/---

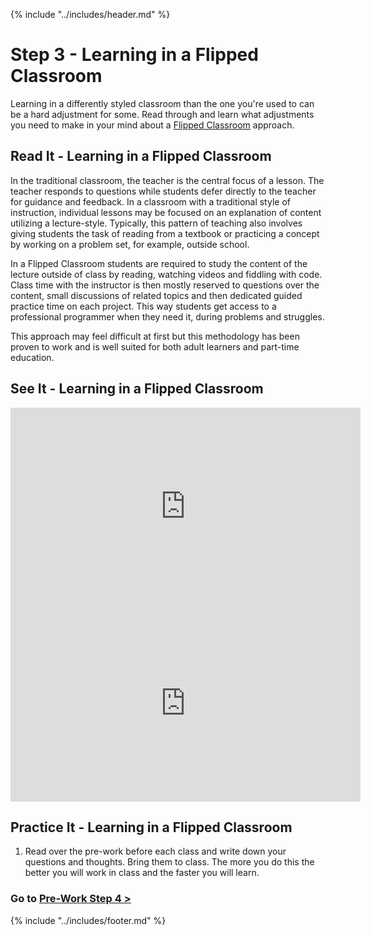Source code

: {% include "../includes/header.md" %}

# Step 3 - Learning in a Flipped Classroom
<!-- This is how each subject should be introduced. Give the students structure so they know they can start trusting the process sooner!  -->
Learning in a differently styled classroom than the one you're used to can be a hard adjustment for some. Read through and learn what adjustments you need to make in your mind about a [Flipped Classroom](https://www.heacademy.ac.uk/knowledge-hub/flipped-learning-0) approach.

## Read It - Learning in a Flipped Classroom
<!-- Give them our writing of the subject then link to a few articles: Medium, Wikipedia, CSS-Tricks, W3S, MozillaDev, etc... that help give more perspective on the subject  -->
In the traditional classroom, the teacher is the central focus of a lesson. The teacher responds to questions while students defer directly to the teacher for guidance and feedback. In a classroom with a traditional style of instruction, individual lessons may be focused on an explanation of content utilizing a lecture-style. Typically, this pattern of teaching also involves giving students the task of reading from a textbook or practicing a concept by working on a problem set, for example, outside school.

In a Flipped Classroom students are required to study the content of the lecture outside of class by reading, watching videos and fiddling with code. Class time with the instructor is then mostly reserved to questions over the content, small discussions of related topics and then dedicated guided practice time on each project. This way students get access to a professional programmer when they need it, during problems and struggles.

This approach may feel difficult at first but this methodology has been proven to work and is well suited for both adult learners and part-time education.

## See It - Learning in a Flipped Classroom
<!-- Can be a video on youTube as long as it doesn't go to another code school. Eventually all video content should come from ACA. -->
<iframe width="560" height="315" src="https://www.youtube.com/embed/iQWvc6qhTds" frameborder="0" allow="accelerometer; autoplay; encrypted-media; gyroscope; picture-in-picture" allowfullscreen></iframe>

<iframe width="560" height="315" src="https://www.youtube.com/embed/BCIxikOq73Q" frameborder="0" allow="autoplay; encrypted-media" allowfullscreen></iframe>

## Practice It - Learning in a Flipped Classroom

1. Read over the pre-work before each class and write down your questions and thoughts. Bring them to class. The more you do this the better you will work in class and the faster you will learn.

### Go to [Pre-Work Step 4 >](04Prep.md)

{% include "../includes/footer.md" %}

\---

▶ **Task description**
Each line from the start of the entries through the line with "<!-- Give them" is to be restated exactly, and the pictures are to be skipped.

▶ **Completed task**
Source code

: {% include "../includes/header.md" %}

# Step 3 - Learning in a Flipped Classroom
<!-- This is how each subject should be introduced. Give the students structure so they know they can start trusting the process sooner!  -->
Learning in a differently styled classroom than the one you're used to can be a hard adjustment for some. Read through and learn what adjustments you need to make in your mind about a [Flipped Classroom](https://www.heacademy.ac.uk/knowledge-hub/flipped-learning-0) approach.

## Read It - Learning in a Flipped Classroom
<!-- Give them our writing of the subject then link to a few articles: Medium, Wikipedia, CSS-Tricks, W3S, MozillaDev, etc... that help give more perspective on the subject  -->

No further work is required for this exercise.